Helium three is apparently 'abundant' on the surface of the moon as a result of the solar wind being stopped by the moons surface. I see Wikipedia states however you would have to process 150 million tons of moon regolith to get one ton of Helium three. (although there may be pockets that only require 50 million tons of crunching rock!) Other sources of Helium three - such as on a large gas giant - would obviously require a different approach.

As for mining this stuff...I'm not really an engineer but I suspect that at the temperatures of deep space, you could just mine ice, opencast a bit like they do with ores and coal on earth? As for the helium three, you are trying to unlock the helium trapped in the rock, so possibly just crush it up nice and fine and extract the gases that come out - possibly heating it up as well? There are probably some more ingenuous solutions for both out there, so I bow in reverence to those that suggest them!


----------



## Ray McCarthy (Nov 13, 2015)

AlexanderSen said:


> abundance of helium 3 on the surface of the moon


compared to say surface here! There isn't much actually per ton of moon rock.  The use for it is theoretical for reactors that don't exist. I don't know how it would be extracted.
Saturn may have much more and be more useful to re-fuel a spacecraft.
The helium sold today is mostly from pre WWII USA reserves. It was by product of oil and gas production and because of the selling of the US reserves no-one is bothering to collect any till that is used up. The Helium 3 isn't needed now, today. Any Helium is fine for Medical & Research cryogenics (cooling to have superconductors) or for balloons.  There may be useful superconductors that work at liquid nitrogen temperatures.



AlexanderSen said:


> Hydrogen is abundant through out the universe.

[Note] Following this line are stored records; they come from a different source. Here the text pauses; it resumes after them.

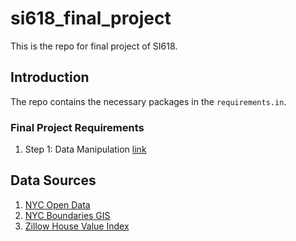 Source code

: # si618_final_project
This is the repo for final project of SI618.  
  
## Introduction
The repo contains the necessary packages in the `requirements.in`.

### Final Project Requirements
1. Step 1: Data Manipulation [link](https://docs.google.com/document/d/1N2TlYnQuLO3ihIMcr9yKreiSVmqlrOZh7sq6zVcqEnk/edit)

## Data Sources  
1. [NYC Open Data](https://opendata.cityofnewyork.us/)
2. [NYC Boundaries GIS](https://github.com/BetaNYC/nyc-boundaries?tab=readme-ov-file)
3. [Zillow House Value Index](https://www.zillow.com/research/data/)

Plenty of hydrogen here (as water with Oxygen). There is plenty of Hydrogen in Solar system as water, ammonia, hydrocarbons and hydrogen.

The main difficulty is the cost of getting equipment to these places and cost of getting the stuff back. This applies to Asteroid mining. We are not going to run out of anything for many thousands of years (LPG and other hydrocarbons can be synthesised in unlikely event we use up all shale oil and shale gas etc using solar or nuclear plus water and waste carbon*). We can't even guess when it would be more economic to "mine" off world resources, probably never but they could be of use in 100s of years time for spacecraft built or fuelled off world.

[* LPG cars make more sense than hydrogen as it's safer to store, doesn't leak away, tank is lighter, petrol cars can use it and it's cheaper to transport than Electricity** or Hydrogen over long distances, so can be made using solar power in hot clear sky desert areas. Infrastructure to supply it to homes and petrol stations (which already sell it since 1970s in some places) across the world cheaply exists already]

[** LPG cars using internal combustion, fuel cell or turbine are more sensible than pure electric cars as more than 15% is lost in Electricity transmission from Power station***, Lithium battery life can be half existing car warranty life, environmental cost of batteries and 10% lost in charging. Also if electric cars were generally used the Grid would need a x4 upgrade. You'd also have to have swappable battery packs as charge time is too long]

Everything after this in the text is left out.